How would you treat a dog who had ingested atomoxetine?
Let's look at the case of our hypothetical mischief-maker, Candy. The healthy, 3-year-old, 25 kg chocolate Lab has no pre-existing conditions, but an increasingly long history of getting into things – like garlic and xylitol – that she shouldn't.
Candy got into a backpack that her 9-year-old human left on the floor. She found a shiny plastic pill vial and while she was chewing on it, she ingested tablets of Strattera® (atomoxetine). Candy's owners found her chomping but didn't think much of it. Later, though, Candy was bouncing off of the walls.
At that point, let's assume that the owners bring Candy to your hospital.

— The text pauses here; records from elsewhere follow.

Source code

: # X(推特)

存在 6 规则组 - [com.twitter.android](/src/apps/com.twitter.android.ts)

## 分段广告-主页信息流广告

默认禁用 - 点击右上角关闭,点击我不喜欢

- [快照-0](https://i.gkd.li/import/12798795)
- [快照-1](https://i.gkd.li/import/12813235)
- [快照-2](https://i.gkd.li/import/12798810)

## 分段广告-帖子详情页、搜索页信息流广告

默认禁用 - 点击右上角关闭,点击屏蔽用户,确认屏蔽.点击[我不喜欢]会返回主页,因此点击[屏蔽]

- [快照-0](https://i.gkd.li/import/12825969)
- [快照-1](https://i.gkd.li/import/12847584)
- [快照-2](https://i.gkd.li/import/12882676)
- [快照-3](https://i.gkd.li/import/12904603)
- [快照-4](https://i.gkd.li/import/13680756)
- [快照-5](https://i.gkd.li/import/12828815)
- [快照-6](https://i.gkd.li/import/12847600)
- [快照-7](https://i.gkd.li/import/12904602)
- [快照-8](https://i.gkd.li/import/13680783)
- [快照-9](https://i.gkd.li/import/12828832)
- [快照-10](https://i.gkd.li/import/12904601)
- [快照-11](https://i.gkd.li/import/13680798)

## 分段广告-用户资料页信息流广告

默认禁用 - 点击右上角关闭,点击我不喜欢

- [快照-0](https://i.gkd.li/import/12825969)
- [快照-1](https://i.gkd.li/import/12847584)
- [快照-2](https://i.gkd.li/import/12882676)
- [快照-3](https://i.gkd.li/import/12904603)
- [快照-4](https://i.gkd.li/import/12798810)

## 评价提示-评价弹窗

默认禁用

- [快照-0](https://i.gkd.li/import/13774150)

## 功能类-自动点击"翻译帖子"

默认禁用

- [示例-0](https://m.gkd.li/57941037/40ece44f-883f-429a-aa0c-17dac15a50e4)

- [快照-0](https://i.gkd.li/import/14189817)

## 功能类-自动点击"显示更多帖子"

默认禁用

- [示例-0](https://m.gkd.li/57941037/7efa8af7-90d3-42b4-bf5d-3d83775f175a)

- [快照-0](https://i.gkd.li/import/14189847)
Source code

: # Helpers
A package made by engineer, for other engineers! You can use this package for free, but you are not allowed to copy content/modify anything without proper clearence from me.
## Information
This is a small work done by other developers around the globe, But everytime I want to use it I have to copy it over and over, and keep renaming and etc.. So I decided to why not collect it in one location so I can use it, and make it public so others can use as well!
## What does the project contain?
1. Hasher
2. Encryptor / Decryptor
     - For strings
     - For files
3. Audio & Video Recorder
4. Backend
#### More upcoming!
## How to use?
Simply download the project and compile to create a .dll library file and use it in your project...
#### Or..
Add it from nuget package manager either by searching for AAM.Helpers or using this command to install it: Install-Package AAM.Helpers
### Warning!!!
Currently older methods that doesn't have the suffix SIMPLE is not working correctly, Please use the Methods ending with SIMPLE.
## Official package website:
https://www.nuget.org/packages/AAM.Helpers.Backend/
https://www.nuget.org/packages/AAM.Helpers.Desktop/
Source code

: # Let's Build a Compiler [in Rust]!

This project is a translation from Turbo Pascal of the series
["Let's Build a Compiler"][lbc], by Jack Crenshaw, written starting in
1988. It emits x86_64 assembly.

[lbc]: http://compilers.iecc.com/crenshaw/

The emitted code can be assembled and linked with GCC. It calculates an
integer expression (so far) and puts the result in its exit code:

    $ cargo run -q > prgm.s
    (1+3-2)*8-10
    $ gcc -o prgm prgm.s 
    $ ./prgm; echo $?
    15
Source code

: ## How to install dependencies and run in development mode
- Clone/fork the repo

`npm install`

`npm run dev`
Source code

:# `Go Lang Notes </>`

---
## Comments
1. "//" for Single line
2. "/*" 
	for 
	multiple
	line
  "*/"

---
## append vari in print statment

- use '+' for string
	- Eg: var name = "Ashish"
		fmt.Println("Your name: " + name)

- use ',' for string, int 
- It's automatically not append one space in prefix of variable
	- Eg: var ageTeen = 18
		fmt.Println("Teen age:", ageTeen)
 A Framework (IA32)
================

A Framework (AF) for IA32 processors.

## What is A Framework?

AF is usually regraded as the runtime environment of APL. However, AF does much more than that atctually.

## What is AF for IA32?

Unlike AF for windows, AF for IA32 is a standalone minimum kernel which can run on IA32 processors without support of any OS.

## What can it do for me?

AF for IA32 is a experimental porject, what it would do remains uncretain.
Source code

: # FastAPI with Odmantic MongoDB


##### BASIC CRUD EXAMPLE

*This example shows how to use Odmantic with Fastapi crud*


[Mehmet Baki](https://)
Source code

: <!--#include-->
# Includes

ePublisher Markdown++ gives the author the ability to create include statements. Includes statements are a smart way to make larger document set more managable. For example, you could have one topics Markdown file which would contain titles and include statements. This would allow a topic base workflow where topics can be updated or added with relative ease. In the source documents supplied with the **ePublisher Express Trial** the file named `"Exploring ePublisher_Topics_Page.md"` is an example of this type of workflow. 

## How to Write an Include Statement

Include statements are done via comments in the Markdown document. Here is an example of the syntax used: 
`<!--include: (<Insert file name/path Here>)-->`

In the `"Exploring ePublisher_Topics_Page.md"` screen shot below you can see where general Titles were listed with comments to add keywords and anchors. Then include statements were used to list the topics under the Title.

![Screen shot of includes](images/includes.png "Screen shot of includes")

You examine Candy. She is severely agitated, head bobbing, circling, and hyperactive. Her heart rate is 220 and her blood pressure is 210/115. As your skillful staff places an IV catheter in this moving target, you calculate her dosage and realize she ingested 10 mg/kg of Strattera – and realize that with such a high dose of this medication these types of serious signs would be expected.
What is your first step in treating Candy?
1. Give propranolol to help decrease the tachycardia
2. Give diazepam to help with the hyperactivity
3. Give acepromazine to decrease the hyperactivity
4. Induce emesis and give the pet a dose of activated charcoal
The best answer is 3: Acepromazine should be dosed at 0.05 mg/kg IV and titrated to effect. This should resolve the CNS excitation and may significantly decreases the cardiovascular signs as well.
Why is that the best option?
1. Giving propranolol in this case may decrease the heart rate, but will potentially worsen the hypertension and cause a hypertensive crisis.
2. Diazepam given for CNS stimulation will usually make the stimulatory signs worse (the exception to this is that diazepam CAN be given to treat a seizure without risking the worsening of clinical signs).
4. The pet is much too symptomatic for decontamination at this point. This medication is also very quickly absorbed, so it would not be likely to be of benefit, even if we did induce emesis and give activated charcoal.
With Strattera, the signs can last anywhere from 24-72 hours. We expect to see CNS and CV stimulation with this medication. Candy was started on IV fluids to provide cardiovascular support and also to help protect her kidneys, since we can see kidney damage if she develops myoglobinuria due to the high amount of activity.
Your staff minimized stimulation and kept Candy in a dark and quiet area of the hospital – and this helped with the CNS signs as well. The hospital monitored her for hyperthermia, due to all of the physical activity, but she didn't develop any.
Candy did require higher doses of acepromazine, and it took about 0.4 mg/kg of ace IV to control her hyperactivity and allow her to sit calmly in her kennel initially. This was still well below the maximum acepromazine dosage with amphetamine intoxication of 1 mg/kg IV.
Candy did develop tremors about four hours post ingestion, which resolved with methocarbamol given slow IV to effect. In this case, Candy required 120 mg/kg of methocarbamol to completely stop her tremors. You planned to give diazepam, phenobarbital, propofol, or gas anesthesia in the unlikely event that she develops seizures, but luckily she never developed any.
By 48 hours after presentation, Candy had not required any acepromazine to control her signs for eight hours, so she was discharged to her owner without any further treatment.